WHAT TO PRODUCE ▸
Reply only with how many lines below contain "full".

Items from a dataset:
===============

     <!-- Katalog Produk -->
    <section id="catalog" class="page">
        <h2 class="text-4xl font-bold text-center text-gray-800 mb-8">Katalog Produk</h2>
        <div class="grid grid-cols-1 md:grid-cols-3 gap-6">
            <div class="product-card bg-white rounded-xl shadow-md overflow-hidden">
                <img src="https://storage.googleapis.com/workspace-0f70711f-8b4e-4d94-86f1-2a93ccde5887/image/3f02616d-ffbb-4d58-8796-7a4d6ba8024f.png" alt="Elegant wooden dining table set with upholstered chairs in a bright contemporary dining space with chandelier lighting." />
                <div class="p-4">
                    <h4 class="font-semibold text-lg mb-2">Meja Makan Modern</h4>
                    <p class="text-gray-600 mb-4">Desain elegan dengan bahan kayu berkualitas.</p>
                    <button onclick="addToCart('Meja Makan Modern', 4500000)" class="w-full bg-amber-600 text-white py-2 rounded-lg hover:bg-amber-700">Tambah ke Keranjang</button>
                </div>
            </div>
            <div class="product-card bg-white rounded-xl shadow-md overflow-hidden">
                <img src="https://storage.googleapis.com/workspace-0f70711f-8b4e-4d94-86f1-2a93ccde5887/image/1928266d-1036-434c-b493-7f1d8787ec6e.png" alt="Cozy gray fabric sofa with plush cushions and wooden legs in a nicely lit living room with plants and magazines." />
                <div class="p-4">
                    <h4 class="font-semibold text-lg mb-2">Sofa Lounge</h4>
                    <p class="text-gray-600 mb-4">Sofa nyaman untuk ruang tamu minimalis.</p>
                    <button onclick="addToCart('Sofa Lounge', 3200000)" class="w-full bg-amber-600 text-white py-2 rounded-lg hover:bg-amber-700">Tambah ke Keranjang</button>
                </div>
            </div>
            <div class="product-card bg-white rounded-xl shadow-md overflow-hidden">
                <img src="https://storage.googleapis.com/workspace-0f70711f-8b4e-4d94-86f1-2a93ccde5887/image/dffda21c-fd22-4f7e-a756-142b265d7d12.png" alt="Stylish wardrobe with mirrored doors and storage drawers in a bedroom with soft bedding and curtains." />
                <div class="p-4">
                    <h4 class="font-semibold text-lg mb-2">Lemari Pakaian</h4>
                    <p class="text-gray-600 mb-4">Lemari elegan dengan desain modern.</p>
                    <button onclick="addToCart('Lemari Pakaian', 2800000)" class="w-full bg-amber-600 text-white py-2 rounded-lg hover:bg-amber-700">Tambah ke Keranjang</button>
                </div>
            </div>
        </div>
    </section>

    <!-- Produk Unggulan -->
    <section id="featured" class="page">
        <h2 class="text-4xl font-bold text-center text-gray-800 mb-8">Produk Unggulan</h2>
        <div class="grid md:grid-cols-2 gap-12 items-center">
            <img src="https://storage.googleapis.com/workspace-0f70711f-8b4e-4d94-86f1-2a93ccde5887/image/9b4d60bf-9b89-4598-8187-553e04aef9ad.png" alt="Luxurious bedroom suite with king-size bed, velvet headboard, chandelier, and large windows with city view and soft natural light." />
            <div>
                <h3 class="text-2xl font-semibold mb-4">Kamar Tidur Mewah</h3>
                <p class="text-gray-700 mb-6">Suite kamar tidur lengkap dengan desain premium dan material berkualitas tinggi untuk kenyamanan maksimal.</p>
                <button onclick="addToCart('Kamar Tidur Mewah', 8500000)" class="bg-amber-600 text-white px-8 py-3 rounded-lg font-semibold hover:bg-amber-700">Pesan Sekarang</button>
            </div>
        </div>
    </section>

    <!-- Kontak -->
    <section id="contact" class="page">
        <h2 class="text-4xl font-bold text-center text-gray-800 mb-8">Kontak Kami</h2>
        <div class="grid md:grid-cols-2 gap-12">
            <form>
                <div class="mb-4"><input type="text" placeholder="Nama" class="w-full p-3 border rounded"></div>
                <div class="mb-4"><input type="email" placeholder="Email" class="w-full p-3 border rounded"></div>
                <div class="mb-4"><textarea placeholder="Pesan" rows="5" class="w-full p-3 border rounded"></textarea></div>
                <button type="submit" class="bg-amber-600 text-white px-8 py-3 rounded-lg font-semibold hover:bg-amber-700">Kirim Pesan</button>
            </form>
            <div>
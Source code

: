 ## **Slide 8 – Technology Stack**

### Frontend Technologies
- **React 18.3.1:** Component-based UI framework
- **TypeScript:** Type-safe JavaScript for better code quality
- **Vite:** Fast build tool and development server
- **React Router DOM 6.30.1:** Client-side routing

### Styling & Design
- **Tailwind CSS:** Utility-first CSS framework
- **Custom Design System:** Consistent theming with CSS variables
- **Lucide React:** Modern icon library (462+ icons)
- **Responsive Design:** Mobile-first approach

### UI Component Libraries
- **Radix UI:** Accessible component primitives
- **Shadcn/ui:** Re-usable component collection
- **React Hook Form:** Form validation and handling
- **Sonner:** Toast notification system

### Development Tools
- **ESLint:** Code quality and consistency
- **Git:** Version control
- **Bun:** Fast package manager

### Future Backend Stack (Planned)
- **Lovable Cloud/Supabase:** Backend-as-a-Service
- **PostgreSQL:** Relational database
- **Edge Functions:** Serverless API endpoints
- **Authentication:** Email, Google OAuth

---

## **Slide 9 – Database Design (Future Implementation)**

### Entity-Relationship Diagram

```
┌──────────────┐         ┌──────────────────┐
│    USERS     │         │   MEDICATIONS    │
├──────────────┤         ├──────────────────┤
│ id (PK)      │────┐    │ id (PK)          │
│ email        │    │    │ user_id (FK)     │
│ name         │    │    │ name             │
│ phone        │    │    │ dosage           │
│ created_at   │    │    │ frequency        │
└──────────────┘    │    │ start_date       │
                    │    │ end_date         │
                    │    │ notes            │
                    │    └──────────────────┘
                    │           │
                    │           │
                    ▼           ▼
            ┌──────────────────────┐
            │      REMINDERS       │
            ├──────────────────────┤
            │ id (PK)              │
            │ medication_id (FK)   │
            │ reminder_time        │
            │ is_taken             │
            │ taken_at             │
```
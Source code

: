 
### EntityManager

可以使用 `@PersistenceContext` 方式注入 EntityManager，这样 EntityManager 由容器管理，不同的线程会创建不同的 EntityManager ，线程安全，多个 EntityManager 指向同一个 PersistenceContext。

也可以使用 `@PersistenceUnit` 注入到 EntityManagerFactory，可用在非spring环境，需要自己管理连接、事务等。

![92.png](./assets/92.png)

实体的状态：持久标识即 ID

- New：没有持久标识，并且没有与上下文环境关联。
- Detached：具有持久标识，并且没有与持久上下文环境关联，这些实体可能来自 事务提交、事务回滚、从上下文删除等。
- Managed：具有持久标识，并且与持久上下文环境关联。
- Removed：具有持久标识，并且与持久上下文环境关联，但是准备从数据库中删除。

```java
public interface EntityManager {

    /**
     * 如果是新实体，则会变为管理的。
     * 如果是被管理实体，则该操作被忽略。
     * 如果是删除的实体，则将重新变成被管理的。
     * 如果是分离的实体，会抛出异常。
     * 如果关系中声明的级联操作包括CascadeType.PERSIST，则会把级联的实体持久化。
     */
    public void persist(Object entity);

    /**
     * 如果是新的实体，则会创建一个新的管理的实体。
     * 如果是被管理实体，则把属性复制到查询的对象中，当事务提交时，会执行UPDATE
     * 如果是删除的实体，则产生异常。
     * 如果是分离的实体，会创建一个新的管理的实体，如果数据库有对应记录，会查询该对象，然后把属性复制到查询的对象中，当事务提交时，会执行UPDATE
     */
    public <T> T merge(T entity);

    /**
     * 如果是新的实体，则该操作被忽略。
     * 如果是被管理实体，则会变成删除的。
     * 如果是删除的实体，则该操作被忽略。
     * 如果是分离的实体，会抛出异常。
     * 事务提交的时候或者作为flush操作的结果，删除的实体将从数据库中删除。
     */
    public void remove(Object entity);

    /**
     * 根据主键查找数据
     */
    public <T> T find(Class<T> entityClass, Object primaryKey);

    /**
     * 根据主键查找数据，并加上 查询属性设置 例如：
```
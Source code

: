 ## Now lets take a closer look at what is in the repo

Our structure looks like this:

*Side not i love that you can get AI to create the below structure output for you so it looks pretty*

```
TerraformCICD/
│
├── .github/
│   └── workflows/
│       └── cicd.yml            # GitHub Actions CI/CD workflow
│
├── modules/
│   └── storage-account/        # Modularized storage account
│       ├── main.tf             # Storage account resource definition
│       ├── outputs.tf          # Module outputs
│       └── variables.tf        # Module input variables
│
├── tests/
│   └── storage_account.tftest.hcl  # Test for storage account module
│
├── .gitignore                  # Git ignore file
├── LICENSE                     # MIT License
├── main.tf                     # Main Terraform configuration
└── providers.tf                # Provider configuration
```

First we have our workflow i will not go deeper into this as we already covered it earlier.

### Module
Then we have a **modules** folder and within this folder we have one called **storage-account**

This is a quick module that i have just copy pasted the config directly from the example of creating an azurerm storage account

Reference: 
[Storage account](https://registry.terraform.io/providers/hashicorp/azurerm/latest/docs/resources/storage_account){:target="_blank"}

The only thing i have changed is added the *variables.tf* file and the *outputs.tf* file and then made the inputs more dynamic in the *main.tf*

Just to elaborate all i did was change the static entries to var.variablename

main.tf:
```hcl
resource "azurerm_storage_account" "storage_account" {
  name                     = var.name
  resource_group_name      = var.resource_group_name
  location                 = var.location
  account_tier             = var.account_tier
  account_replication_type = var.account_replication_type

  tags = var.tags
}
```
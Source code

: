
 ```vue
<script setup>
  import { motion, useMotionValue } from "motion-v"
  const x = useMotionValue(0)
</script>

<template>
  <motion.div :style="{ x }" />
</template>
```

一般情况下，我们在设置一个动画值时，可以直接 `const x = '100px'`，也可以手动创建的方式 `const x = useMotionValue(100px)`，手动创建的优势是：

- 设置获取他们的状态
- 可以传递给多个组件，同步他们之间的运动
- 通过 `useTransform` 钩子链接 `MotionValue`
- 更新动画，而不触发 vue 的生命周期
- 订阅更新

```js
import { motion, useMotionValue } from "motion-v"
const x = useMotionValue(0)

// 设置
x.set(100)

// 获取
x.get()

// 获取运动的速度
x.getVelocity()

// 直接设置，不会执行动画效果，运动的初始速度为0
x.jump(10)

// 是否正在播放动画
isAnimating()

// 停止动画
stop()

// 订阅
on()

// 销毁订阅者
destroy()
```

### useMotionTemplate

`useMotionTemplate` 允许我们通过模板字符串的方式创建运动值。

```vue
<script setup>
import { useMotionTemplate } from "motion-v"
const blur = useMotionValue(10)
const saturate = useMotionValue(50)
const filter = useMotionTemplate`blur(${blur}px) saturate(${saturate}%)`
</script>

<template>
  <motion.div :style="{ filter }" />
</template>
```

===============

FINISHED EXERCISE ▸
6